En Jerusalén todo es intenso. Si alguna metáfora puede hacerse del revuelto mundo interior de la humanidad, sin duda ha de ser esta ciudad, atormentada como pocas y deseada como ninguna. Y bella también como ninguna. Cuando uno la contempla desde el otro lado del torrente Cedrón, sobre todo al atardecer, con la luz dorada del poniente que parece hacerla flotar sobre el fuego, hasta se siente inclinado a creer eso de que Dios dividió la belleza del mundo en diez partes; nueve se las dio a Jerusalén y la otra la repartió entre el resto. Brillan las cúpulas y se realzan los campanarios, se dulcifica la hosquedad de las murallas, y la imagen de la ciudad, enmudecida por la lejanía, permite sugerir su vida interior. En Jerusalén hasta los viejos muros, a cuestas con sus penares de siglos, las viejas callejuelas, que han visto todos los rostros posibles de las conciencias, los sonidos viejos de invocaciones infinitas, se vuelven materia de argumento para todos los razonamientos del espíritu.
La decisión del presidente norteamericano de instalar la embajada de su país en Jerusalén oculta seguramente un trasfondo interesado, al fin se trata de de un acto político, pero desde luego no va contra la inercia de la Historia. Mil seiscientos años antes de que apareciese el islam, Jerusalén ya era la capital del reino judío y lo siguió siendo siempre en el corazón de sus hijos, por dispersos que estuvieran. Su nombre aparece 850 veces en la Biblia y ni una sola en el Corán. “Que mi mano pierda su destreza y mi lengua se pegue al paladar si me olvidare de ti, Jerusalén”, pide el salmista y con él los judíos de todos los siglos.

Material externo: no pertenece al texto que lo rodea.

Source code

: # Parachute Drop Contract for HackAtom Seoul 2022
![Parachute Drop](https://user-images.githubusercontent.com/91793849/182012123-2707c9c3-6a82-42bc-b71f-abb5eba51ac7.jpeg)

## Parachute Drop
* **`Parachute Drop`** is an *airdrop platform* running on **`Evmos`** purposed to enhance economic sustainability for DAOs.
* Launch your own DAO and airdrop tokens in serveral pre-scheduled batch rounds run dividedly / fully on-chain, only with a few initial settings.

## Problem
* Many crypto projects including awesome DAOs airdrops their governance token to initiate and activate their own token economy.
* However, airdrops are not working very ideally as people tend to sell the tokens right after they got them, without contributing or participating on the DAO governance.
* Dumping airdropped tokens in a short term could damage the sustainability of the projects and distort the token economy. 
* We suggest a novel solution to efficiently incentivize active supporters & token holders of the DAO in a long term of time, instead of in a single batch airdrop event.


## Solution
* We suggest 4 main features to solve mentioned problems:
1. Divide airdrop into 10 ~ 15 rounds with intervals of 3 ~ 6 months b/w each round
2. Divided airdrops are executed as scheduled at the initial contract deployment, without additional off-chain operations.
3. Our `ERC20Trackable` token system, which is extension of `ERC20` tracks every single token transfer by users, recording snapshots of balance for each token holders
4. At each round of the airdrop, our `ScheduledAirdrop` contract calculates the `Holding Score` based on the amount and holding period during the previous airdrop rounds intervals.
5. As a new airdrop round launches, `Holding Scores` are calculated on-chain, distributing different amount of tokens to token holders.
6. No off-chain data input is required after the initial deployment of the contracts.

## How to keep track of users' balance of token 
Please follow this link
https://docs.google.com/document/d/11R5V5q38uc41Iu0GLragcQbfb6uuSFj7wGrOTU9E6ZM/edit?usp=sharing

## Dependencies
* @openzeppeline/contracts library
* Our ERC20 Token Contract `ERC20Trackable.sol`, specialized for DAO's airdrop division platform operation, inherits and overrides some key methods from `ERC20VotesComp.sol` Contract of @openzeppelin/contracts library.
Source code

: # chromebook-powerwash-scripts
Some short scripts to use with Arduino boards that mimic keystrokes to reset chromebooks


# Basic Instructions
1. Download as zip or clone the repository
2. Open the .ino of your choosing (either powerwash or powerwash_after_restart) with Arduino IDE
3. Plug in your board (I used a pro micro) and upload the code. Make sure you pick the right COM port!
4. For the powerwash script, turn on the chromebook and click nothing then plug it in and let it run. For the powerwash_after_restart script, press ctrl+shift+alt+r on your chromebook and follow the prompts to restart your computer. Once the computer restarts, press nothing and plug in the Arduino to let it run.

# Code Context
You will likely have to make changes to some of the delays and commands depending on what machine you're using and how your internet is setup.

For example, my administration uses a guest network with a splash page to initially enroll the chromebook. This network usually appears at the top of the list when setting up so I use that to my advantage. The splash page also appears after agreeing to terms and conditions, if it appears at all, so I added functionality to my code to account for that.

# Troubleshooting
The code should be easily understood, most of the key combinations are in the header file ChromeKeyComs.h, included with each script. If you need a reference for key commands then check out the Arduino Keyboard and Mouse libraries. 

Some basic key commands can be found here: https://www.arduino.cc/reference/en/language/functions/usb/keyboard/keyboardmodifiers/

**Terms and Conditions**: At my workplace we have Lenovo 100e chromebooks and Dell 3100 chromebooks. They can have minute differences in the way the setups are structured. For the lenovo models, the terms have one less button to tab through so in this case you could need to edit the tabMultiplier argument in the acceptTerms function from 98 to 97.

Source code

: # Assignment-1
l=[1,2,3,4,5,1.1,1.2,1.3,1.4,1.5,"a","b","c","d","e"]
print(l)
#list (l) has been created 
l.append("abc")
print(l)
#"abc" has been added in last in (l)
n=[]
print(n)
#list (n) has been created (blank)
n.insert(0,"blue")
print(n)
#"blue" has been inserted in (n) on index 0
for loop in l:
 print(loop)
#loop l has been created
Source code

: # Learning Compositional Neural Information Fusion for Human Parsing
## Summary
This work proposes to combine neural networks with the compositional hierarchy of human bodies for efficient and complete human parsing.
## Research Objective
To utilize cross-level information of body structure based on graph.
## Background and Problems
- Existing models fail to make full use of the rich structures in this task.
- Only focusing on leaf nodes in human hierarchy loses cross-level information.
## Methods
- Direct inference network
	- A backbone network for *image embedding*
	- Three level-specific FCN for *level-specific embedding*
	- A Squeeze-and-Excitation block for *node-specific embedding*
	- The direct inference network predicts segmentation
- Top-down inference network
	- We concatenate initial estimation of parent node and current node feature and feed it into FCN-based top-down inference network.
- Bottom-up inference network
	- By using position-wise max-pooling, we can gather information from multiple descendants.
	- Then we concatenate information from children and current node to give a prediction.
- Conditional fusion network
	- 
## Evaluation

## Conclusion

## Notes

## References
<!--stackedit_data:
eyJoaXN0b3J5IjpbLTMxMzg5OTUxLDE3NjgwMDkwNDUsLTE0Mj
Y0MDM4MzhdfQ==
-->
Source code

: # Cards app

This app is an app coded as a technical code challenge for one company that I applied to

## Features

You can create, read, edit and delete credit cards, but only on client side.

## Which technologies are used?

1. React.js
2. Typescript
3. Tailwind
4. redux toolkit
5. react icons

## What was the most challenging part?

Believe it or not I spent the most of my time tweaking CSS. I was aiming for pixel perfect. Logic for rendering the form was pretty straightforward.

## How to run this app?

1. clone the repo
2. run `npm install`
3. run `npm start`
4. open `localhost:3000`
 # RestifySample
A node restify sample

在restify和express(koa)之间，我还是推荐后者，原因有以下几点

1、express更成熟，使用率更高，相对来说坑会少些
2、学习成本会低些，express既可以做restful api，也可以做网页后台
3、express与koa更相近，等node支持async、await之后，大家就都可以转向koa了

Desde el Museo de Israel se ve cercano el moderno edificio de la Kneset, el Parlamento, y el pensamiento surge por sí solo en la mente del visitante: ahora que después de tantos siglos los judíos han logrado pasar de ser un pueblo en el tiempo a un pueblo en un espacio, no pueden concebir otro lugar para fijar su centro que el que siempre fue.